Stone walks us through the various SCOTUS decisions on the 4th amendment and "privacy" going back to 1928. Modern understanding of these issues is based on the 1967 decision in Katz v. United States when the court emphasized that the 4th amendment protected people not places - which basically barred the government from wiretapping a telephone without a warrant.
But then Stone describes what happened after Katz.
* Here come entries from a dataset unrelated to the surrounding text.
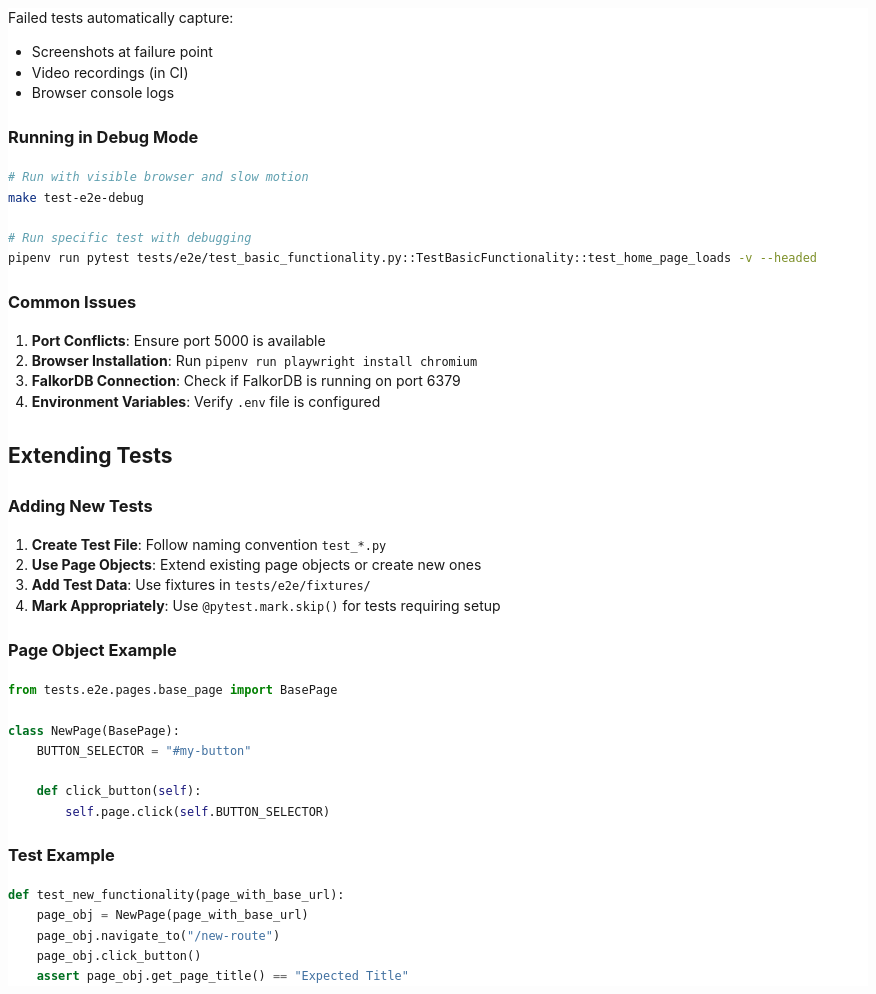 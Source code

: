 Failed tests automatically capture:
- Screenshots at failure point
- Video recordings (in CI)
- Browser console logs

### Running in Debug Mode

```bash
# Run with visible browser and slow motion
make test-e2e-debug

# Run specific test with debugging
pipenv run pytest tests/e2e/test_basic_functionality.py::TestBasicFunctionality::test_home_page_loads -v --headed
```

### Common Issues

1. **Port Conflicts**: Ensure port 5000 is available
2. **Browser Installation**: Run `pipenv run playwright install chromium`
3. **FalkorDB Connection**: Check if FalkorDB is running on port 6379
4. **Environment Variables**: Verify `.env` file is configured

## Extending Tests

### Adding New Tests

1. **Create Test File**: Follow naming convention `test_*.py`
2. **Use Page Objects**: Extend existing page objects or create new ones
3. **Add Test Data**: Use fixtures in `tests/e2e/fixtures/`
4. **Mark Appropriately**: Use `@pytest.mark.skip()` for tests requiring setup

### Page Object Example

```python
from tests.e2e.pages.base_page import BasePage

class NewPage(BasePage):
    BUTTON_SELECTOR = "#my-button"
    
    def click_button(self):
        self.page.click(self.BUTTON_SELECTOR)
```

### Test Example

```python
def test_new_functionality(page_with_base_url):
    page_obj = NewPage(page_with_base_url)
    page_obj.navigate_to("/new-route")
    page_obj.click_button()
    assert page_obj.get_page_title() == "Expected Title"
```
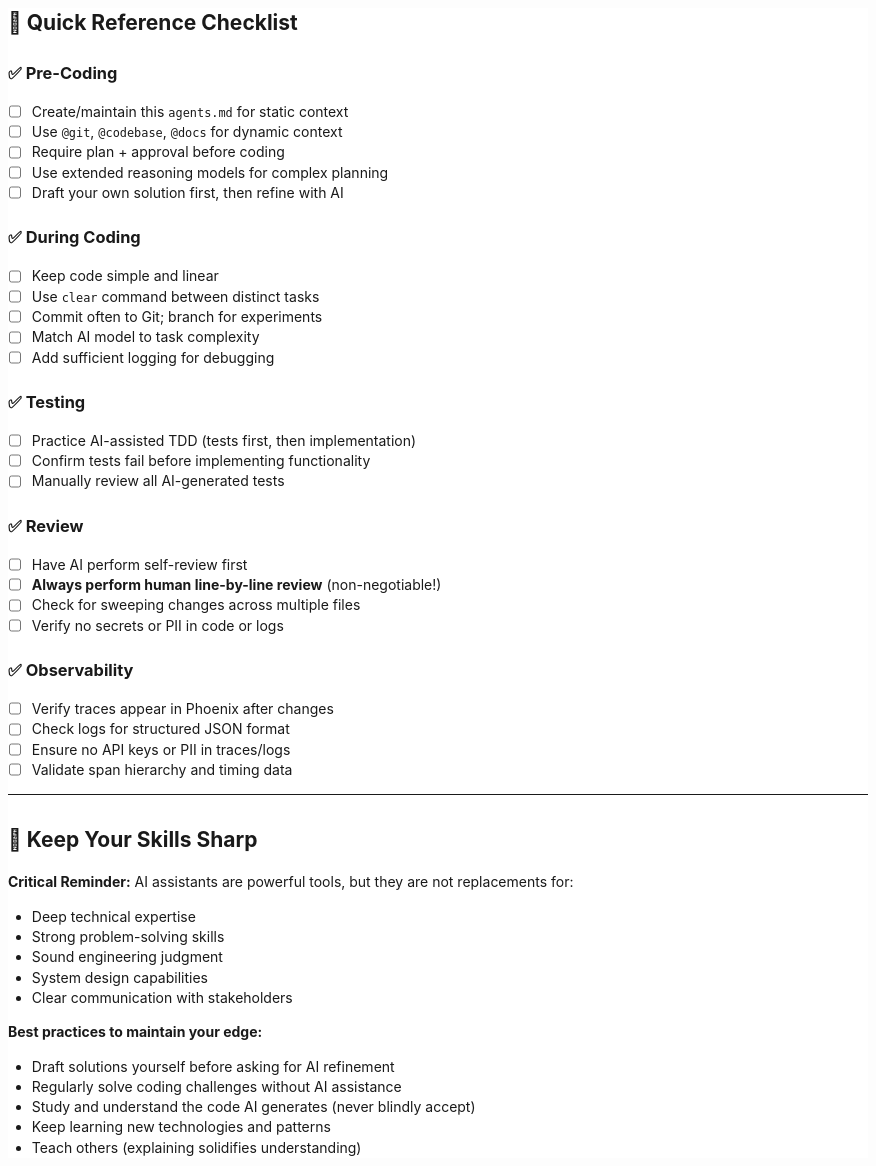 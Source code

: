 ## 🧩 Quick Reference Checklist

### ✅ Pre-Coding
- [ ] Create/maintain this `agents.md` for static context
- [ ] Use `@git`, `@codebase`, `@docs` for dynamic context
- [ ] Require plan + approval before coding
- [ ] Use extended reasoning models for complex planning
- [ ] Draft your own solution first, then refine with AI

### ✅ During Coding
- [ ] Keep code simple and linear
- [ ] Use `clear` command between distinct tasks
- [ ] Commit often to Git; branch for experiments
- [ ] Match AI model to task complexity
- [ ] Add sufficient logging for debugging

### ✅ Testing
- [ ] Practice AI-assisted TDD (tests first, then implementation)
- [ ] Confirm tests fail before implementing functionality
- [ ] Manually review all AI-generated tests

### ✅ Review
- [ ] Have AI perform self-review first
- [ ] **Always perform human line-by-line review** (non-negotiable!)
- [ ] Check for sweeping changes across multiple files
- [ ] Verify no secrets or PII in code or logs

### ✅ Observability
- [ ] Verify traces appear in Phoenix after changes
- [ ] Check logs for structured JSON format
- [ ] Ensure no API keys or PII in traces/logs
- [ ] Validate span hierarchy and timing data

---

## 🧠 Keep Your Skills Sharp

**Critical Reminder:** AI assistants are powerful tools, but they are not replacements for:
- Deep technical expertise
- Strong problem-solving skills
- Sound engineering judgment
- System design capabilities
- Clear communication with stakeholders

**Best practices to maintain your edge:**
- Draft solutions yourself before asking for AI refinement
- Regularly solve coding challenges without AI assistance
- Study and understand the code AI generates (never blindly accept)
- Keep learning new technologies and patterns
- Teach others (explaining solidifies understanding)
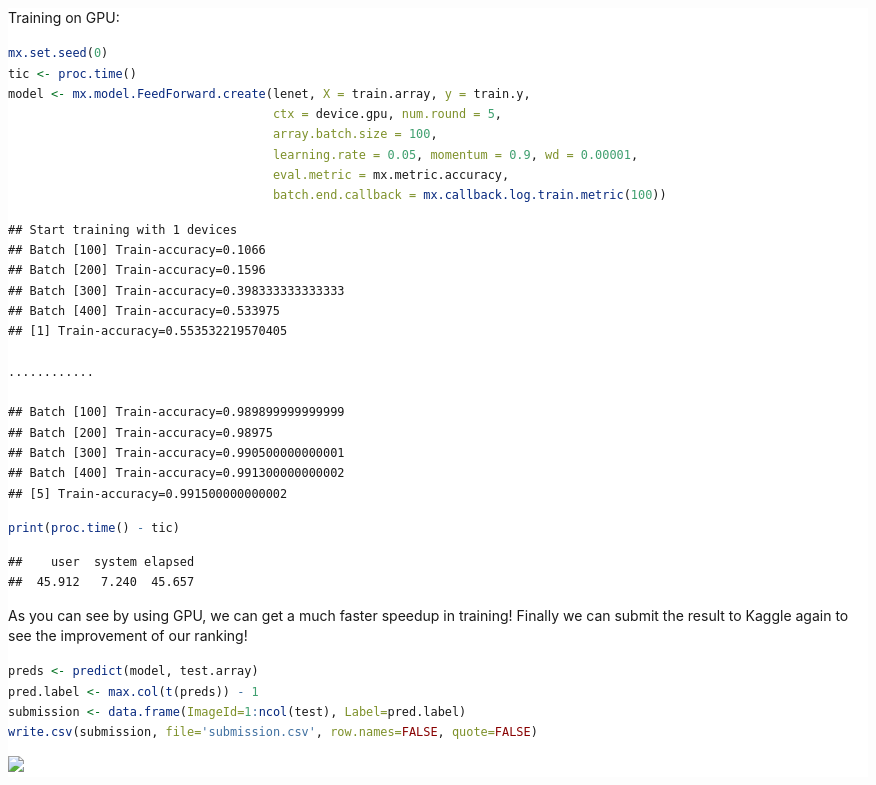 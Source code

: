 Training on GPU:


```r
mx.set.seed(0)
tic <- proc.time()
model <- mx.model.FeedForward.create(lenet, X = train.array, y = train.y,
                                     ctx = device.gpu, num.round = 5,
                                     array.batch.size = 100,
                                     learning.rate = 0.05, momentum = 0.9, wd = 0.00001,
                                     eval.metric = mx.metric.accuracy,
                                     batch.end.callback = mx.callback.log.train.metric(100))
```

```
## Start training with 1 devices
## Batch [100] Train-accuracy=0.1066
## Batch [200] Train-accuracy=0.1596
## Batch [300] Train-accuracy=0.398333333333333
## Batch [400] Train-accuracy=0.533975
## [1] Train-accuracy=0.553532219570405

............

## Batch [100] Train-accuracy=0.989899999999999
## Batch [200] Train-accuracy=0.98975
## Batch [300] Train-accuracy=0.990500000000001
## Batch [400] Train-accuracy=0.991300000000002
## [5] Train-accuracy=0.991500000000002
```

```r
print(proc.time() - tic)
```

```
##    user  system elapsed 
##  45.912   7.240  45.657
```

As you can see by using GPU, we can get a much faster speedup in training!
Finally we can submit the result to Kaggle again to see the improvement of our ranking!


```r
preds <- predict(model, test.array)
pred.label <- max.col(t(preds)) - 1
submission <- data.frame(ImageId=1:ncol(test), Label=pred.label)
write.csv(submission, file='submission.csv', row.names=FALSE, quote=FALSE)
```

![](https://raw.githubusercontent.com/dmlc/web-data/master/mxnet/knitr/mnistCompetition-kaggle-submission.png)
But Katz immediately gave rise to the question: What is a “reasonable expectation of privacy”? Suppose X has a conversation at a dinner party at which he reveals certain information about himself to the other guests. Thereafter, the government subpoenas one of the guests and compels her to testify about what X told her at the party. Is this a “search” within the meaning of the Fourth Amendment?And then he concludes:
In a series of decisions in the years after Katz, the Supreme Court said “no.” As the Court observed in Katz, “what a person knowingly exposes to the public is not a subject of Fourth Amendment protection.” Thus, as a general matter, one has no “reasonable expectation of privacy” when one reveals information to third parties.
It is on the basis of this line of decisions that commentators have correctly stated that, under existing law, the government’s program of collecting phone-call data from phone companies does not violate the Fourth Amendment.Perhaps some will argue that the recent surge in the amount of information we make available via the internet suggests that its time to reconsider the ramifications of these SCOTUS decisions. But its clear that the government's claim that the NSA programs are constitutional based on these rulings stands on pretty firm ground.